*What is required:*
Take the entries below and print, exactly, the stretch from the line containing "shaving 4000 miles" through the line containing "To the future!", both included.

Data to use START

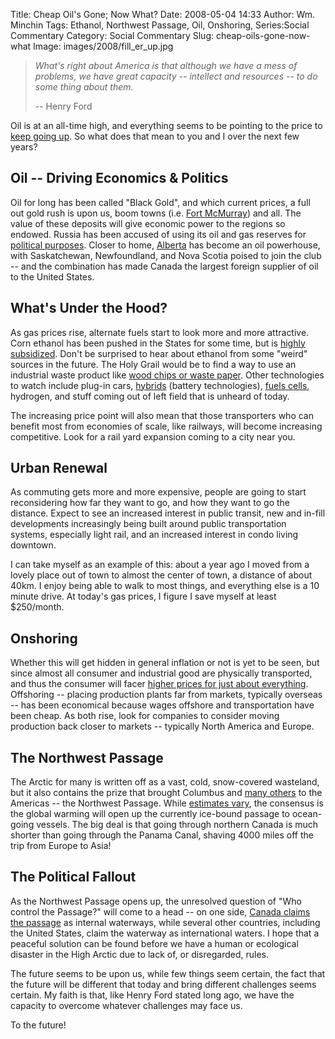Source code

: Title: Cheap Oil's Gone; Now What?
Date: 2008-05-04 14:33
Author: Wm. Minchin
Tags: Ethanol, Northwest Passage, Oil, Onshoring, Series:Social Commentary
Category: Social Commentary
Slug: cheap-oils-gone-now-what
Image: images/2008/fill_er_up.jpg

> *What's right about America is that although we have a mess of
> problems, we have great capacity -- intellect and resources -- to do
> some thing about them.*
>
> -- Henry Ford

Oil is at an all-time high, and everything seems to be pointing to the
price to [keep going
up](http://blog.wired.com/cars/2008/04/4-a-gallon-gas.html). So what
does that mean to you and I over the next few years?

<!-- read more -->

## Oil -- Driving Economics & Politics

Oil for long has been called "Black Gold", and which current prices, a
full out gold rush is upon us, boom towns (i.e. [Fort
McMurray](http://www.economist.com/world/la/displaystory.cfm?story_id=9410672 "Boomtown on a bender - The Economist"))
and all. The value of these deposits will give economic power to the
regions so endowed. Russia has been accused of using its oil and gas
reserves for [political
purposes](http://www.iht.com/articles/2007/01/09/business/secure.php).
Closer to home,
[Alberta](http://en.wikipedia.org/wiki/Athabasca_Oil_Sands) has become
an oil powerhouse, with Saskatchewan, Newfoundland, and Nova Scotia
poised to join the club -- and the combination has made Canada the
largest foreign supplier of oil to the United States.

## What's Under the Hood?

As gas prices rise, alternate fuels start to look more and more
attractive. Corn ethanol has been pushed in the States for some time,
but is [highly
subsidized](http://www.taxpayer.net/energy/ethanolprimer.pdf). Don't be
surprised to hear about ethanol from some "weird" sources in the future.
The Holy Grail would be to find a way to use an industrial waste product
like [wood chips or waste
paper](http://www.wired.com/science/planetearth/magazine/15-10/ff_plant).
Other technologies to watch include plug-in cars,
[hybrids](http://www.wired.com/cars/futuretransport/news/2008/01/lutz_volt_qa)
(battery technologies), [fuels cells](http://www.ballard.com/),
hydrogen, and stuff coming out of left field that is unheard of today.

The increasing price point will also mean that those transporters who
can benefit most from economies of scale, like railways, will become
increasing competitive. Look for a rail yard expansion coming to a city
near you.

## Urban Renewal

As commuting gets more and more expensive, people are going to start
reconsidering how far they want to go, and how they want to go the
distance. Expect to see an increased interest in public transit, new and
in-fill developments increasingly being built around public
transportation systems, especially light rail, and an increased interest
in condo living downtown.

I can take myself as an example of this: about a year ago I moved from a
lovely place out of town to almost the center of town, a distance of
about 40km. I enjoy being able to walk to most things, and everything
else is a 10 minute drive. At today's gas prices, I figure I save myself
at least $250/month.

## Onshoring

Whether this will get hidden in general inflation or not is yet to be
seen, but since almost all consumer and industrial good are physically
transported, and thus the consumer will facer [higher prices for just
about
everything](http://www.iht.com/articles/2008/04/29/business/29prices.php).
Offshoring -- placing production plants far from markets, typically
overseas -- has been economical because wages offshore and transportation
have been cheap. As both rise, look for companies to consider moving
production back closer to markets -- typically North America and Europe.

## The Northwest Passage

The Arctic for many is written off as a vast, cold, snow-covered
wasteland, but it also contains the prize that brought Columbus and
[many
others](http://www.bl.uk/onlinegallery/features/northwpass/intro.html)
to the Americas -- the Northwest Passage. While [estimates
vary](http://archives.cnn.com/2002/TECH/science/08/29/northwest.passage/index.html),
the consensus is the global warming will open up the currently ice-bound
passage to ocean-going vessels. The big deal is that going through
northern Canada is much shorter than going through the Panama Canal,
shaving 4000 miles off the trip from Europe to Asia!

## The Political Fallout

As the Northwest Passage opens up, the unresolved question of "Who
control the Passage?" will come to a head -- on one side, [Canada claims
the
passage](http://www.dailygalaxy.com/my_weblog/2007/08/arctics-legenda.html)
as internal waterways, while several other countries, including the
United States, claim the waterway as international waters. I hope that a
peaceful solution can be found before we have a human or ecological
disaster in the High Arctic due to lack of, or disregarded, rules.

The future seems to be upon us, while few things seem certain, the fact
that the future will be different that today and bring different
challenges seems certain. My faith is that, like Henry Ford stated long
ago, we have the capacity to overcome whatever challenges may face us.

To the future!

Data to use END
Data to use START

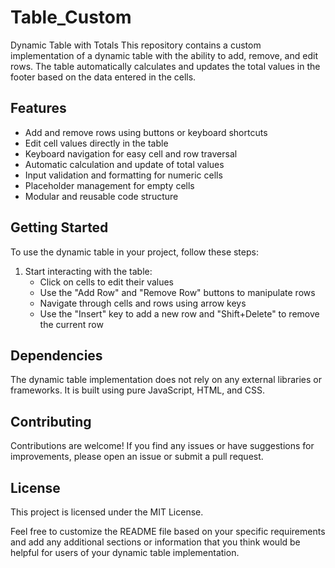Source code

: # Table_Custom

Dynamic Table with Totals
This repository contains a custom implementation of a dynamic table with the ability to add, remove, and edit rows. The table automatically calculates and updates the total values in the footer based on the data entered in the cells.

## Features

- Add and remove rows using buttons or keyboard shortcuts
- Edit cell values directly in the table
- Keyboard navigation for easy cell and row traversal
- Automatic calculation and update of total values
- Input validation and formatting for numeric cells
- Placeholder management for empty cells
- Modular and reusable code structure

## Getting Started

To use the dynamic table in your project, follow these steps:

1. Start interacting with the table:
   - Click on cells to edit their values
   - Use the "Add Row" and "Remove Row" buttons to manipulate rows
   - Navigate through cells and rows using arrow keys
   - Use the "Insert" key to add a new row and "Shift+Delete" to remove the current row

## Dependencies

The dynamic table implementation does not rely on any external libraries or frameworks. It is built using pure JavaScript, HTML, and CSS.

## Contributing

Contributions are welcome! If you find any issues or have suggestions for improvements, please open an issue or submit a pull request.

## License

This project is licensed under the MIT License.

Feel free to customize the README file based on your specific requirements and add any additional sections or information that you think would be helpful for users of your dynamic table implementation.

Data to use END

*Answer to this task:*
shaving 4000 miles off the trip from Europe to Asia!

## The Political Fallout

As the Northwest Passage opens up, the unresolved question of "Who
control the Passage?" will come to a head -- on one side, [Canada claims
the
passage](http://www.dailygalaxy.com/my_weblog/2007/08/arctics-legenda.html)
as internal waterways, while several other countries, including the
United States, claim the waterway as international waters. I hope that a
peaceful solution can be found before we have a human or ecological
disaster in the High Arctic due to lack of, or disregarded, rules.

The future seems to be upon us, while few things seem certain, the fact
that the future will be different that today and bring different
challenges seems certain. My faith is that, like Henry Ford stated long
ago, we have the capacity to overcome whatever challenges may face us.

To the future!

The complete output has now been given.